Dat geldt niet alleen voor Gen Z, hoewel vertegenwoordigers van de jongste generatie het begrip misschien wel het meest in de mond nemen. Misschien trekken zij hun wenkbrauwen wel op als ze de beschrijving van ambtenaren lezen die ik onlangs aantrof in de Groene Amsterdammer een over ambtelijke openheid: ‘Het aardige aan ambtenaren is dat ze ten diepste bescheiden wezens zijn. Anders dan journalisten, politici en andere ijdeltuiten in Den Haag werken zij verscholen in ministeries als onzichtbare mieren.’ Maar er verandert iets, constateert de journalist. Daarmee doelt hij op de trend dat de buitenwereld steeds nadrukkelijker wil weten wat er in de rijksgebouwen allemaal gebeurt.
Bestuurlijke kilte
Een verandering die in het artikel niet naar voren komt, maar ook relevant is voor het onderwerp, is dat ambtenaren zelf meer dan voorheen willen worden gezien en gehoord als mens. Dat is best een ommekeer, want afstandelijkheid en formalisme waren lange tijd de omgangsvormen van ambtelijk Nederland, waarschijnlijk als waarborg om iedereen gelijk en neutraal te behandelen. Dat dit niet alleen keurige, maar ook afschuwelijke gevolgen had, vertelde Micha Citroen overtuigend in ‘De bestuurlijke kilte van Nederland’,een aflevering van de podcast Stuurloos. Verplichte kost voor ambtenaren!

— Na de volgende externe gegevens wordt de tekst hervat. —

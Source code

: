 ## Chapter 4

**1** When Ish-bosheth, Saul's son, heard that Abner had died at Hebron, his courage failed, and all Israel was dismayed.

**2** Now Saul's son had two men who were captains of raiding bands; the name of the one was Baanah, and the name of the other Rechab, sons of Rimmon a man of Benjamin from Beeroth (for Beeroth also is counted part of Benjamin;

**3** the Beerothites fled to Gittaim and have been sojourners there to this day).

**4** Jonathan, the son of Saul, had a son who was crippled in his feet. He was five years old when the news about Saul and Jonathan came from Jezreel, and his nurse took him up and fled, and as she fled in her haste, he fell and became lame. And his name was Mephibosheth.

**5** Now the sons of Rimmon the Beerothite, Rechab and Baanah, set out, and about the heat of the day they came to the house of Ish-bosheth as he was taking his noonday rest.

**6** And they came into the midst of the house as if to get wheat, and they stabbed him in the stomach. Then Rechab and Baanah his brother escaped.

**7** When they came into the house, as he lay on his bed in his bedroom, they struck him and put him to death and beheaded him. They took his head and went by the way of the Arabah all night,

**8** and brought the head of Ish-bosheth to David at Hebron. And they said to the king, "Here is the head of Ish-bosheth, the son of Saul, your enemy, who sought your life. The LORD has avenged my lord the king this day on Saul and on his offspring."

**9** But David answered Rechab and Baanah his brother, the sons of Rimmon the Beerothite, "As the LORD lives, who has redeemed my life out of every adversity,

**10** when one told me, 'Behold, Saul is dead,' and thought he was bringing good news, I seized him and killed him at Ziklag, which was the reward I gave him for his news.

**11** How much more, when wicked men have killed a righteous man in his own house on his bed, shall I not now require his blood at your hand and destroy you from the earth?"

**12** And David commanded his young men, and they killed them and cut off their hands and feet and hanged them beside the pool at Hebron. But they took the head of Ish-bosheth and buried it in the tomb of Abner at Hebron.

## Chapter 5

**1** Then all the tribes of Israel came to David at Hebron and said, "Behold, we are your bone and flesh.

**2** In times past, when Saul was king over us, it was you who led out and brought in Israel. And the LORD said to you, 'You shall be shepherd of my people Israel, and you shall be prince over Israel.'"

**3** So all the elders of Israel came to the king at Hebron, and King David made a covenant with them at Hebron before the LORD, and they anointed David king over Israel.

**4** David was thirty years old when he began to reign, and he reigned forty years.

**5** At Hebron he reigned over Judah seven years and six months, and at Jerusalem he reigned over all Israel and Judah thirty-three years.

‘Wees een echt mens en luister naar ons, zo vragen burgers’
Pas heel langzaam, met dank aan een jarenlang bewust diversiteitsbeleid, is het afgelopen decennium het besef ingedaald dat neutraliteit ook kan worden ingevuld zonder jezelf weg te cijferen. Wees een echt mens, luister naar ons en laat weten wat er speelt, zo vragen burgers hen luid en duidelijk. Hoe dat te doen? Dat is wat we volgens mij aan het leren zijn. Het is niet gemakkelijk en het gaat niet altijd van een leien dakje, maar ook dat mag verteld worden, een signaal dat er echt iets aan het veranderen is.
Manifest vriendelijk activisme, ontleend aan craftivist-collective.com
1. Haal adem en neem de tijd.
2. Ambachtelijkheid is je gereedschap.
3. Ga voor solidariteit, niet voor medelijden.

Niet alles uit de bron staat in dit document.